# 1st ivf with icsi unsuccessful ~



## tanisha (Feb 14, 2008)

started in Jan 07, did not get to egg collection stage, i have pcos and hubby has low sperm count

anyone else having treatment at the acu in calderdale halifax


----------



## Skybreeze (Apr 25, 2007)

I am so so sorry about your IVF hun, cant imagine how you feel....

A moderator will be along soon to help you out... Wellcome to FF! Nice to have you here... Its an amazing place full of people who will surport you as much as possible..

Take care
Natalie xxxxx


----------



## TwiceBlessed (Nov 8, 2006)

Hi Tanisha.

So sorry to read of you not getting to EC, I got to EC but not to ET in my first cycle, so I can kind of empathise.

Im not a mod but might be able to point you in a few directions of places to look into/post.

I think this it the right place for people at your hospital?? (sorry my geography is rubbish north of Watford....)

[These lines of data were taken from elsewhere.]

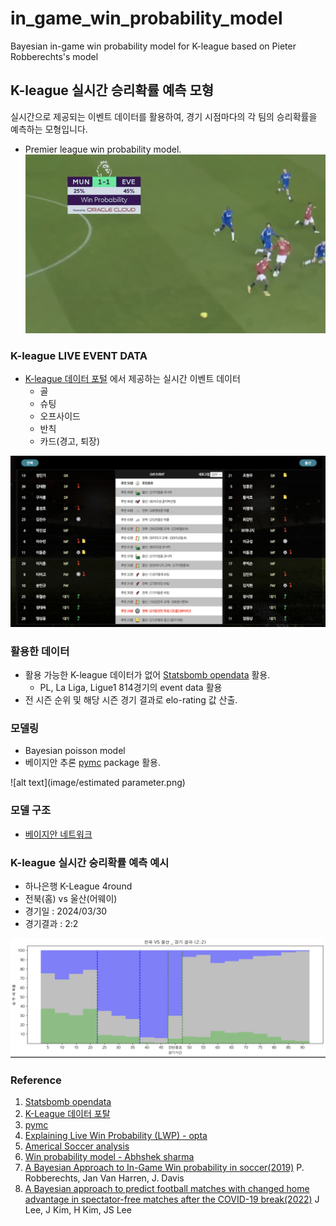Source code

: # in_game_win_probability_model
 Bayesian in-game win probability model for K-league based on Pieter Robberechts's model


## K-league 실시간 승리확률 예측 모형

실시간으로 제공되는 이벤트 데이터를 활용하여, 경기 시점마다의 각 팀의 승리확률을 예측하는 모형입니다.

- Premier league win probability model.
![alt text](image/image.png)

### K-league LIVE EVENT DATA
- [K-league 데이터 포털](https://data.kleague.com/) 에서 제공하는 실시간 이벤트 데이터
    - 골 
    - 슈팅 
    - 오프사이드 
    - 반칙 
    - 카드(경고, 퇴장) 

![alt text](image/k-league_live_event.png)

### 활용한 데이터
- 활용 가능한 K-league 데이터가 없어 [Statsbomb opendata](https://github.com/statsbomb/open-data) 활용.
   - PL, La Liga, Ligue1 814경기의 event data 활용
- 전 시즌 순위 및 해당 시즌 경기 결과로 elo-rating 값 산출. 

### 모델링
- Bayesian poisson model
- 베이지안 추론 [pymc](https://www.pymc.io/) package 활용.

![alt text](image/estimated parameter.png)

### 모델 구조
- [베이지안 네트워크](graphical_structure.pdf)


### K-league 실시간 숭리확률 예측 예시
- 하나은행 K-League 4round
- 전북(홈) vs 울산(어웨이) 
- 경기일 : 2024/03/30
- 경기결과 : 2:2

![alt text](image/application_case.png)

### Reference
1. [Statsbomb opendata](https://github.com/statsbomb/open-data)
2. [K-League 데이터 포탈](https://data.kleague.com/)
3. [pymc](https://www.pymc.io/)
4. [Explaining Live Win Probability (LWP) - opta](https://theanalyst.com/eu/2021/11/live-win-probability/)
5. [Americal Soccer analysis](https://www.americansocceranalysis.com/home/2021/7/16/we-have-a-new-win-probability-model)
6. [Win probability model - Abhshek sharma](https://sharmaabhishekk.github.io/projects/win-probability-implementation)
7. [A Bayesian Approach to In-Game Win probability in soccer(2019)](https://dl.acm.org/doi/10.1145/3447548.3467194) P. Robberechts, Jan Van Harren, J. Davis
8. [A Bayesian approach to predict football matches with changed home advantage in spectator-free matches after the COVID-19 break(2022)](https://www.mdpi.com/1099-4300/24/3/366) J Lee, J Kim, H Kim, JS Lee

Calderdale and Huddersfield hospital

http://www.fertilityfriends.co.uk/forum/index.php?topic=127279.0

Also look at these places

ICSI general chit chat

http://www.fertilityfriends.co.uk/forum/index.php?board=31.0

Negative cycle

http://www.fertilityfriends.co.uk/forum/index.php?board=42.0

Male factors

http://www.fertilityfriends.co.uk/forum/index.php?board=35.0

PCOS

http://www.fertilityfriends.co.uk/forum/index.php?board=13.0

I am sure a mod will be on with more links for you.

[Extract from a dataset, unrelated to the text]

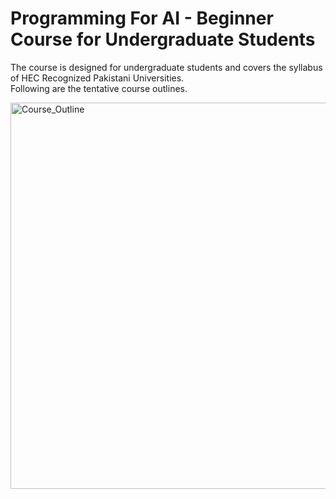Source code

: # Programming For AI -  Beginner Course for Undergraduate Students
The course is designed for undergraduate students and covers the syllabus of HEC Recognized Pakistani Universities.  
Following are the tentative course outlines.

<img width="618" alt="Course_Outline" src="https://user-images.githubusercontent.com/24310094/218242892-eb7165d2-6f77-43bd-9a26-8fed753e76c7.PNG">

Wishing you all the best and welcome to FF.


----------



## emsy25 (Mar 18, 2005)

Hi,

Just wanted to say hello and welcome.

Emma
x x x x


----------



## DizziSquirrel (Feb 15, 2005)

& Welcome to FF  Tanisha   
I am so sorry hun to read your post, I have had 4 attempts now and only got to EC once (over a decade ago)
Can you explain what happened on your cycle - the meds and response and what the clinic said 
I know you have PCOS and that can make it difficult to concieve but not Impossible, obviously with male factor issues you will need IVF/ICSI I hope that with some support and knowledge your able to move forward to another cycle and a better response.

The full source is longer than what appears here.